Stored records
•••••

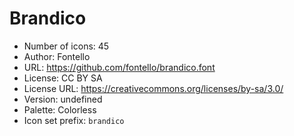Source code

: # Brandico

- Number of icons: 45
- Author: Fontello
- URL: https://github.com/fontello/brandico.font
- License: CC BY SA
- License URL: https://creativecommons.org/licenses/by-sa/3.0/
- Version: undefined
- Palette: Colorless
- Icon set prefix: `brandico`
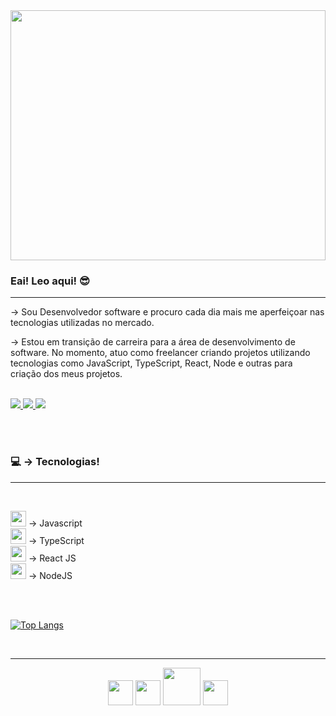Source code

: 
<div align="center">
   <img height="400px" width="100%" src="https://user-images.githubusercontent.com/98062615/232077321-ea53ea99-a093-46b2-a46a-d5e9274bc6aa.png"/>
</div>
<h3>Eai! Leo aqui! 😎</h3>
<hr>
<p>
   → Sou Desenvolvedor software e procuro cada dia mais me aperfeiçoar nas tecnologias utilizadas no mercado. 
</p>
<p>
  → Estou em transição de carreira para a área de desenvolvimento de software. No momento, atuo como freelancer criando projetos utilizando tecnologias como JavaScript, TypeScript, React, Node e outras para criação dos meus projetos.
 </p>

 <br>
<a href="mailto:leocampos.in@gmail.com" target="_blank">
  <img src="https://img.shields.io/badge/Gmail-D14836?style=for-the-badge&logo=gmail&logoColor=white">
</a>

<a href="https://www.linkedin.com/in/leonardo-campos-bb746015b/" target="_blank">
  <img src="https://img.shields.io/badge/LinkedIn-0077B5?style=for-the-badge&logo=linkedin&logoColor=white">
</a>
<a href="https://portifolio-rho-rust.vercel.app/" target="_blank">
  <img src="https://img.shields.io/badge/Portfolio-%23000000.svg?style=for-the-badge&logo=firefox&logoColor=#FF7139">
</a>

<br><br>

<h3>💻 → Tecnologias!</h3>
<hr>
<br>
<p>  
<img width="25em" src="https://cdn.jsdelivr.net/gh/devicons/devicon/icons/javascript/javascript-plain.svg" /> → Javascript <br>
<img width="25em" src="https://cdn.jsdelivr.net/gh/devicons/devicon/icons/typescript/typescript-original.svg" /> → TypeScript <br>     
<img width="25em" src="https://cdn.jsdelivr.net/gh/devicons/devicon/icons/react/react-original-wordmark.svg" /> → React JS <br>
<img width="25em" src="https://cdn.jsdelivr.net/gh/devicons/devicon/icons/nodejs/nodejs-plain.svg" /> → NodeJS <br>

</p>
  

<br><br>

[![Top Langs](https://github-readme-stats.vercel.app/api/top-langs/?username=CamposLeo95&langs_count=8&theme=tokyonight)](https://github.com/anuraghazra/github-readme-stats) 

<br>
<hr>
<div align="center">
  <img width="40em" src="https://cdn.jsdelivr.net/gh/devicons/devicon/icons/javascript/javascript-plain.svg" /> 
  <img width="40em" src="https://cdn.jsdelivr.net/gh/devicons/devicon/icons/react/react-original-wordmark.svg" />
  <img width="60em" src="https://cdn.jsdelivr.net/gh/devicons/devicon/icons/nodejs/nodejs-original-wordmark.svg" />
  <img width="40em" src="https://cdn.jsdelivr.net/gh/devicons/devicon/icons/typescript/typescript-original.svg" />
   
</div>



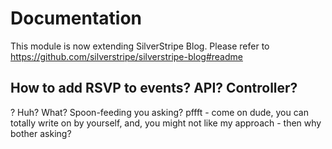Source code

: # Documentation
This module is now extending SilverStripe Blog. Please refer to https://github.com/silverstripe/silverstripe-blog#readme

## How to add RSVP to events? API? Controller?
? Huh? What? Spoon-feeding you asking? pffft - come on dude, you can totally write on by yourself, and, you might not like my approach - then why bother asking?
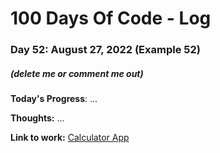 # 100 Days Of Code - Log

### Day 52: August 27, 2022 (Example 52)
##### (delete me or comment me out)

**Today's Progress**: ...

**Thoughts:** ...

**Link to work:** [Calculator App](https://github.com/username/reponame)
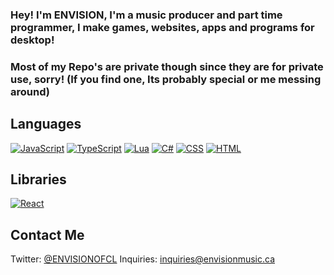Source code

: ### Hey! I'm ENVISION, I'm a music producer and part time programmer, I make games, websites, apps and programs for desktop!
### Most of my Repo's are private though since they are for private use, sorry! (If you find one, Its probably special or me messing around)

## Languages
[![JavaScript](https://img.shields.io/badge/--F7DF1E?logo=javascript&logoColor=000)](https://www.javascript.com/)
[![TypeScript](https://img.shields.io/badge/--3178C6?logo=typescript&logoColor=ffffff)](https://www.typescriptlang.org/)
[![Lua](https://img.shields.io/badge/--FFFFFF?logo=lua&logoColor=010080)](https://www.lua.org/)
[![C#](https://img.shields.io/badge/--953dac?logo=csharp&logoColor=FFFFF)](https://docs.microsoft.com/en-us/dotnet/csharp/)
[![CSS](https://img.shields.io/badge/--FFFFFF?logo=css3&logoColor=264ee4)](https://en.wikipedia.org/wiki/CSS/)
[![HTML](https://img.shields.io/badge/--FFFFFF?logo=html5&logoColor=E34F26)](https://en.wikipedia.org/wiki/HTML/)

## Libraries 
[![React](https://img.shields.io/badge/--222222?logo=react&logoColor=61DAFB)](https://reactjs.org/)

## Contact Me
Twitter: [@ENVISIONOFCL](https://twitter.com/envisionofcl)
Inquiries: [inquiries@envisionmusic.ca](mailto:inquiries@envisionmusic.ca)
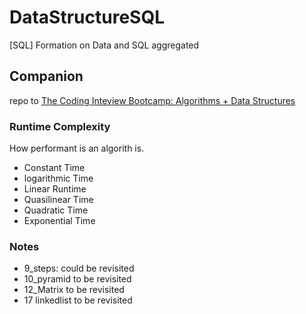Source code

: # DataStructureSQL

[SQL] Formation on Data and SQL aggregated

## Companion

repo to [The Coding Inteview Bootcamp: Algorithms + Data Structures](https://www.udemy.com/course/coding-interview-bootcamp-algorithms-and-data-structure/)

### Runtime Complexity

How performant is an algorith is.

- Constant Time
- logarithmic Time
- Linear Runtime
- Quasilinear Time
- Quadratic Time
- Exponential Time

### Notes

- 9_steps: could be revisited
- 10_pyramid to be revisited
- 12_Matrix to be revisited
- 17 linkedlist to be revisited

•••••

_ABOUT THIS EXERCISE_.
Each line of the data in which the string "License" appears needs to be copied.

_RESPONSE FOR THIS EXERCISE_.
- License: CC BY SA
- License URL: https://creativecommons.org/licenses/by-sa/3.0/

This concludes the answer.